::: Material for this exercise
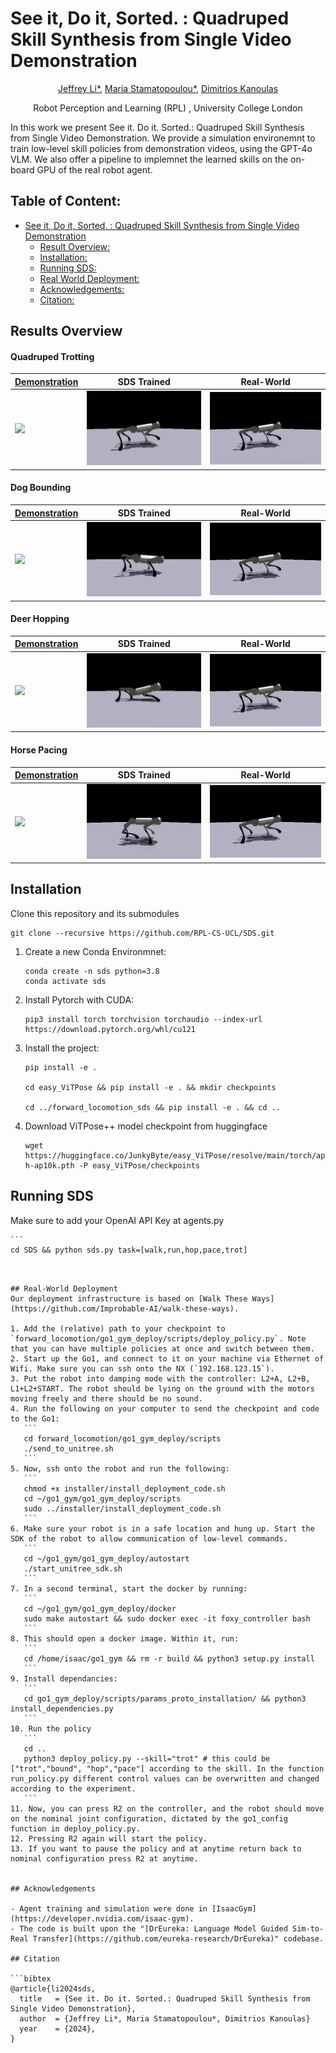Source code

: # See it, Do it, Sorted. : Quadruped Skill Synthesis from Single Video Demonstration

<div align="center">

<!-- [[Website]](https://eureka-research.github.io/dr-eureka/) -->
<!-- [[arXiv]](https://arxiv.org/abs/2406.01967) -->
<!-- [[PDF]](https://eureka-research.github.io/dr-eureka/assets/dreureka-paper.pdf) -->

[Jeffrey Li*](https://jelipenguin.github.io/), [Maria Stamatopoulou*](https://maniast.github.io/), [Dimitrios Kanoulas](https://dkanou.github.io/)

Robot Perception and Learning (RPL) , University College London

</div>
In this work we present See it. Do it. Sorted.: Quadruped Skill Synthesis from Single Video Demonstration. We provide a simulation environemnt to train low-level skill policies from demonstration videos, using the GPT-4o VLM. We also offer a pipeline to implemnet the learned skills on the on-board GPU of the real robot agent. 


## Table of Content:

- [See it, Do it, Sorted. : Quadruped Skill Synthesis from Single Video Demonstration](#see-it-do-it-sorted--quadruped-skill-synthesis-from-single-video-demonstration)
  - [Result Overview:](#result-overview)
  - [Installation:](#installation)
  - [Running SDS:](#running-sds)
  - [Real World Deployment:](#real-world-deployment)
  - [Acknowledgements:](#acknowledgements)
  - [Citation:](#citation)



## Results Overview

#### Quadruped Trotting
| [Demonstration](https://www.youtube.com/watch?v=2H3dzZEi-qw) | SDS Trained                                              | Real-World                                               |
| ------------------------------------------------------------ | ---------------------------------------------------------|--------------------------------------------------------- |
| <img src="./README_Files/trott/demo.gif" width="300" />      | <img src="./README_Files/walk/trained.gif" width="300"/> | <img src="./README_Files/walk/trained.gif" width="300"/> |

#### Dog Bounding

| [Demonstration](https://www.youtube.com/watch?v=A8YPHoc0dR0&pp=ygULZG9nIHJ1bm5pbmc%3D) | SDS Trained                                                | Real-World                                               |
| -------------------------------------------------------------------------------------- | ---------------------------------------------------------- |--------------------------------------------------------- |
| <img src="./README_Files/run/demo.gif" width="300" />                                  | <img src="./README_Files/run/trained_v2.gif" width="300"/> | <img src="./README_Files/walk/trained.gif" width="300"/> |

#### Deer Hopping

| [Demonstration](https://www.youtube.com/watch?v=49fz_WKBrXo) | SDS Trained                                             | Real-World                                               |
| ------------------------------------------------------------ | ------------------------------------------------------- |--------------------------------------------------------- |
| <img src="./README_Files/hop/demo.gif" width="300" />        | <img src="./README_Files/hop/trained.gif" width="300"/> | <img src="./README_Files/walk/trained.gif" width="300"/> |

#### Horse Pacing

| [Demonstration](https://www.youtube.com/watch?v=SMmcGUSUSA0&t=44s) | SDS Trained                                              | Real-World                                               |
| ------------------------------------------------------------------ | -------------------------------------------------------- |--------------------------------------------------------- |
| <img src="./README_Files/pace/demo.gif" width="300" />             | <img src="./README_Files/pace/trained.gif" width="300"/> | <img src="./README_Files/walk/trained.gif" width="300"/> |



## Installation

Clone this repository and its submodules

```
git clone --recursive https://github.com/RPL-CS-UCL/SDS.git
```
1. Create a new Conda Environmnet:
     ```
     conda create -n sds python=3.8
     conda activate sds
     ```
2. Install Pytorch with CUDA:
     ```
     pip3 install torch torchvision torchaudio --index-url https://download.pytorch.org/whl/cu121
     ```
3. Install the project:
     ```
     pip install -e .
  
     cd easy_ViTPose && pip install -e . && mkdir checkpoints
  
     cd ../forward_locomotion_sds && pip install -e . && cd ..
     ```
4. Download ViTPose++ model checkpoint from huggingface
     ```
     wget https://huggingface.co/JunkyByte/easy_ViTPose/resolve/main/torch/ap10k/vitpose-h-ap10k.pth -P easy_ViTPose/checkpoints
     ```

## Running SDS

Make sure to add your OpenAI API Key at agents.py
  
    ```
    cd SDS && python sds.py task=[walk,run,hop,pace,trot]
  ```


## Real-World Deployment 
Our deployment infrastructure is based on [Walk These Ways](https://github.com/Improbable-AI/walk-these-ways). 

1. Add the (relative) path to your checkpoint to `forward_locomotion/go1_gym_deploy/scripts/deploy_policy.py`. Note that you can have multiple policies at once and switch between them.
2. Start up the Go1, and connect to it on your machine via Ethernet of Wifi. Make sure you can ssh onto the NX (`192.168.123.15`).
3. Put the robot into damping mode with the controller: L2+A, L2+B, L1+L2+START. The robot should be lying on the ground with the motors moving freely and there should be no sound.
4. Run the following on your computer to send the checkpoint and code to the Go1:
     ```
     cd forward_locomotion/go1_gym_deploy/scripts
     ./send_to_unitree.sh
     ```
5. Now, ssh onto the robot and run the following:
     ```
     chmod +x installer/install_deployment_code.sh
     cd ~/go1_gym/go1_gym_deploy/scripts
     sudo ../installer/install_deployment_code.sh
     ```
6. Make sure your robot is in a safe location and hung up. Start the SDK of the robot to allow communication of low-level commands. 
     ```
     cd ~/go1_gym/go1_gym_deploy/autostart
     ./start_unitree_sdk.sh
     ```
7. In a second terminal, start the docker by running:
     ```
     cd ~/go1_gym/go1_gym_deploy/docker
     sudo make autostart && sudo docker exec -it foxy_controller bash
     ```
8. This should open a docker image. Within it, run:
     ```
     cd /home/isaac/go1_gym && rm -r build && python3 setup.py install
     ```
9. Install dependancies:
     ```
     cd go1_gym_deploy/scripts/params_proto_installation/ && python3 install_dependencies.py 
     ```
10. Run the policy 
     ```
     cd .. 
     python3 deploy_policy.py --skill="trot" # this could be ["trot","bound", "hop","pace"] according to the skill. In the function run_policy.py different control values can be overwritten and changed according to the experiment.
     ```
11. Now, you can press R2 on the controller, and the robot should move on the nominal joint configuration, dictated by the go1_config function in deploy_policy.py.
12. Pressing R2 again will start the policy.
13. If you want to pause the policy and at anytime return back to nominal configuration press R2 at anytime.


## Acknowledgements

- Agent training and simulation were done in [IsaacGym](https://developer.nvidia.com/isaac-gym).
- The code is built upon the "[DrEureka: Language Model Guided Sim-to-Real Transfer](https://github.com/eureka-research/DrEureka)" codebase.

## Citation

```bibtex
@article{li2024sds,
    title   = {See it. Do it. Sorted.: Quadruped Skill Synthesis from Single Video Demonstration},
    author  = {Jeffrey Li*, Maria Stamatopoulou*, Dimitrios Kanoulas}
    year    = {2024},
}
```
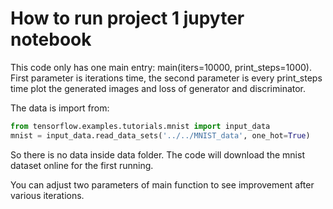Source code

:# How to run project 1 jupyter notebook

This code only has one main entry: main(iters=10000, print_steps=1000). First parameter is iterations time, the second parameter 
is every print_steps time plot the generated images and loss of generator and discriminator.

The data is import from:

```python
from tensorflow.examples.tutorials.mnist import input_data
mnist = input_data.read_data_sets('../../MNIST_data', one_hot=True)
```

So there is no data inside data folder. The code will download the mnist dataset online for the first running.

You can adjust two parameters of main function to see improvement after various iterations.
::::::
▶ Exercise
Starting at the top of the listing above, reproduce each line up to and including the one with "<!-- [[arXiv]](https://arxiv.org/abs/2406.01967) -->"; omit the pictures.

▶ Exercise response
Source code

: # See it, Do it, Sorted. : Quadruped Skill Synthesis from Single Video Demonstration

<div align="center">

<!-- [[Website]](https://eureka-research.github.io/dr-eureka/) -->
<!-- [[arXiv]](https://arxiv.org/abs/2406.01967) -->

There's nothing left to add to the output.